Material provided ▸
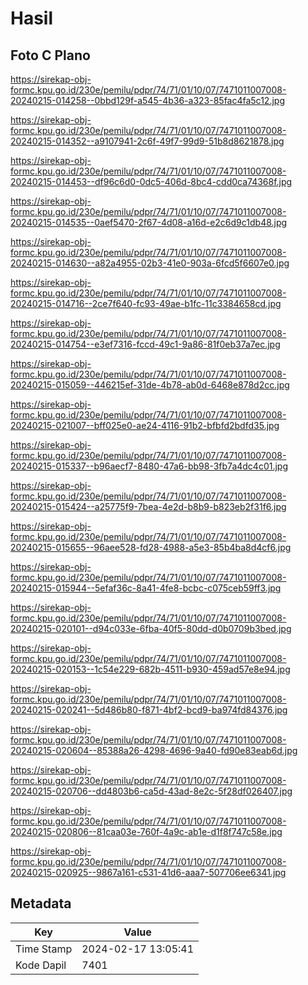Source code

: # Hasil

## Foto C Plano

https://sirekap-obj-formc.kpu.go.id/230e/pemilu/pdpr/74/71/01/10/07/7471011007008-20240215-014258--0bbd129f-a545-4b36-a323-85fac4fa5c12.jpg

https://sirekap-obj-formc.kpu.go.id/230e/pemilu/pdpr/74/71/01/10/07/7471011007008-20240215-014352--a9107941-2c6f-49f7-99d9-51b8d8621878.jpg

https://sirekap-obj-formc.kpu.go.id/230e/pemilu/pdpr/74/71/01/10/07/7471011007008-20240215-014453--df96c6d0-0dc5-406d-8bc4-cdd0ca74368f.jpg

https://sirekap-obj-formc.kpu.go.id/230e/pemilu/pdpr/74/71/01/10/07/7471011007008-20240215-014535--0aef5470-2f67-4d08-a16d-e2c6d9c1db48.jpg

https://sirekap-obj-formc.kpu.go.id/230e/pemilu/pdpr/74/71/01/10/07/7471011007008-20240215-014630--a82a4955-02b3-41e0-903a-6fcd5f6607e0.jpg

https://sirekap-obj-formc.kpu.go.id/230e/pemilu/pdpr/74/71/01/10/07/7471011007008-20240215-014716--2ce7f640-fc93-49ae-b1fc-11c3384658cd.jpg

https://sirekap-obj-formc.kpu.go.id/230e/pemilu/pdpr/74/71/01/10/07/7471011007008-20240215-014754--e3ef7316-fccd-49c1-9a86-81f0eb37a7ec.jpg

https://sirekap-obj-formc.kpu.go.id/230e/pemilu/pdpr/74/71/01/10/07/7471011007008-20240215-015059--446215ef-31de-4b78-ab0d-6468e878d2cc.jpg

https://sirekap-obj-formc.kpu.go.id/230e/pemilu/pdpr/74/71/01/10/07/7471011007008-20240215-021007--bff025e0-ae24-4116-91b2-bfbfd2bdfd35.jpg

https://sirekap-obj-formc.kpu.go.id/230e/pemilu/pdpr/74/71/01/10/07/7471011007008-20240215-015337--b96aecf7-8480-47a6-bb98-3fb7a4dc4c01.jpg

https://sirekap-obj-formc.kpu.go.id/230e/pemilu/pdpr/74/71/01/10/07/7471011007008-20240215-015424--a25775f9-7bea-4e2d-b8b9-b823eb2f31f6.jpg

https://sirekap-obj-formc.kpu.go.id/230e/pemilu/pdpr/74/71/01/10/07/7471011007008-20240215-015655--96aee528-fd28-4988-a5e3-85b4ba8d4cf6.jpg

https://sirekap-obj-formc.kpu.go.id/230e/pemilu/pdpr/74/71/01/10/07/7471011007008-20240215-015944--5efaf36c-8a41-4fe8-bcbc-c075ceb59ff3.jpg

https://sirekap-obj-formc.kpu.go.id/230e/pemilu/pdpr/74/71/01/10/07/7471011007008-20240215-020101--d94c033e-6fba-40f5-80dd-d0b0709b3bed.jpg

https://sirekap-obj-formc.kpu.go.id/230e/pemilu/pdpr/74/71/01/10/07/7471011007008-20240215-020153--1c54e229-682b-4511-b930-459ad57e8e94.jpg

https://sirekap-obj-formc.kpu.go.id/230e/pemilu/pdpr/74/71/01/10/07/7471011007008-20240215-020241--5d486b80-f871-4bf2-bcd9-ba974fd84376.jpg

https://sirekap-obj-formc.kpu.go.id/230e/pemilu/pdpr/74/71/01/10/07/7471011007008-20240215-020604--85388a26-4298-4696-9a40-fd90e83eab6d.jpg

https://sirekap-obj-formc.kpu.go.id/230e/pemilu/pdpr/74/71/01/10/07/7471011007008-20240215-020706--dd4803b6-ca5d-43ad-8e2c-5f28df026407.jpg

https://sirekap-obj-formc.kpu.go.id/230e/pemilu/pdpr/74/71/01/10/07/7471011007008-20240215-020806--81caa03e-760f-4a9c-ab1e-d1f8f747c58e.jpg

https://sirekap-obj-formc.kpu.go.id/230e/pemilu/pdpr/74/71/01/10/07/7471011007008-20240215-020925--9867a161-c531-41d6-aaa7-507706ee6341.jpg


## Metadata

| Key        | Value               |
| ---------- | ------------------- |
| Time Stamp | 2024-02-17 13:05:41 |
| Kode Dapil | 7401                |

Task statement ▸
The material above must be reproduced line for line, with the images omitted.

Written solution ▸
Source code

: # Hasil

## Foto C Plano

https://sirekap-obj-formc.kpu.go.id/230e/pemilu/pdpr/74/71/01/10/07/7471011007008-20240215-014258--0bbd129f-a545-4b36-a323-85fac4fa5c12.jpg

https://sirekap-obj-formc.kpu.go.id/230e/pemilu/pdpr/74/71/01/10/07/7471011007008-20240215-014352--a9107941-2c6f-49f7-99d9-51b8d8621878.jpg

https://sirekap-obj-formc.kpu.go.id/230e/pemilu/pdpr/74/71/01/10/07/7471011007008-20240215-014453--df96c6d0-0dc5-406d-8bc4-cdd0ca74368f.jpg

https://sirekap-obj-formc.kpu.go.id/230e/pemilu/pdpr/74/71/01/10/07/7471011007008-20240215-014535--0aef5470-2f67-4d08-a16d-e2c6d9c1db48.jpg

https://sirekap-obj-formc.kpu.go.id/230e/pemilu/pdpr/74/71/01/10/07/7471011007008-20240215-014630--a82a4955-02b3-41e0-903a-6fcd5f6607e0.jpg

https://sirekap-obj-formc.kpu.go.id/230e/pemilu/pdpr/74/71/01/10/07/7471011007008-20240215-014716--2ce7f640-fc93-49ae-b1fc-11c3384658cd.jpg

https://sirekap-obj-formc.kpu.go.id/230e/pemilu/pdpr/74/71/01/10/07/7471011007008-20240215-014754--e3ef7316-fccd-49c1-9a86-81f0eb37a7ec.jpg

https://sirekap-obj-formc.kpu.go.id/230e/pemilu/pdpr/74/71/01/10/07/7471011007008-20240215-015059--446215ef-31de-4b78-ab0d-6468e878d2cc.jpg

https://sirekap-obj-formc.kpu.go.id/230e/pemilu/pdpr/74/71/01/10/07/7471011007008-20240215-021007--bff025e0-ae24-4116-91b2-bfbfd2bdfd35.jpg

https://sirekap-obj-formc.kpu.go.id/230e/pemilu/pdpr/74/71/01/10/07/7471011007008-20240215-015337--b96aecf7-8480-47a6-bb98-3fb7a4dc4c01.jpg

https://sirekap-obj-formc.kpu.go.id/230e/pemilu/pdpr/74/71/01/10/07/7471011007008-20240215-015424--a25775f9-7bea-4e2d-b8b9-b823eb2f31f6.jpg

https://sirekap-obj-formc.kpu.go.id/230e/pemilu/pdpr/74/71/01/10/07/7471011007008-20240215-015655--96aee528-fd28-4988-a5e3-85b4ba8d4cf6.jpg

https://sirekap-obj-formc.kpu.go.id/230e/pemilu/pdpr/74/71/01/10/07/7471011007008-20240215-015944--5efaf36c-8a41-4fe8-bcbc-c075ceb59ff3.jpg

https://sirekap-obj-formc.kpu.go.id/230e/pemilu/pdpr/74/71/01/10/07/7471011007008-20240215-020101--d94c033e-6fba-40f5-80dd-d0b0709b3bed.jpg

https://sirekap-obj-formc.kpu.go.id/230e/pemilu/pdpr/74/71/01/10/07/7471011007008-20240215-020153--1c54e229-682b-4511-b930-459ad57e8e94.jpg

https://sirekap-obj-formc.kpu.go.id/230e/pemilu/pdpr/74/71/01/10/07/7471011007008-20240215-020241--5d486b80-f871-4bf2-bcd9-ba974fd84376.jpg

https://sirekap-obj-formc.kpu.go.id/230e/pemilu/pdpr/74/71/01/10/07/7471011007008-20240215-020604--85388a26-4298-4696-9a40-fd90e83eab6d.jpg

https://sirekap-obj-formc.kpu.go.id/230e/pemilu/pdpr/74/71/01/10/07/7471011007008-20240215-020706--dd4803b6-ca5d-43ad-8e2c-5f28df026407.jpg

https://sirekap-obj-formc.kpu.go.id/230e/pemilu/pdpr/74/71/01/10/07/7471011007008-20240215-020806--81caa03e-760f-4a9c-ab1e-d1f8f747c58e.jpg

https://sirekap-obj-formc.kpu.go.id/230e/pemilu/pdpr/74/71/01/10/07/7471011007008-20240215-020925--9867a161-c531-41d6-aaa7-507706ee6341.jpg


## Metadata

| Key        | Value               |
| ---------- | ------------------- |
| Time Stamp | 2024-02-17 13:05:41 |
| Kode Dapil | 7401                |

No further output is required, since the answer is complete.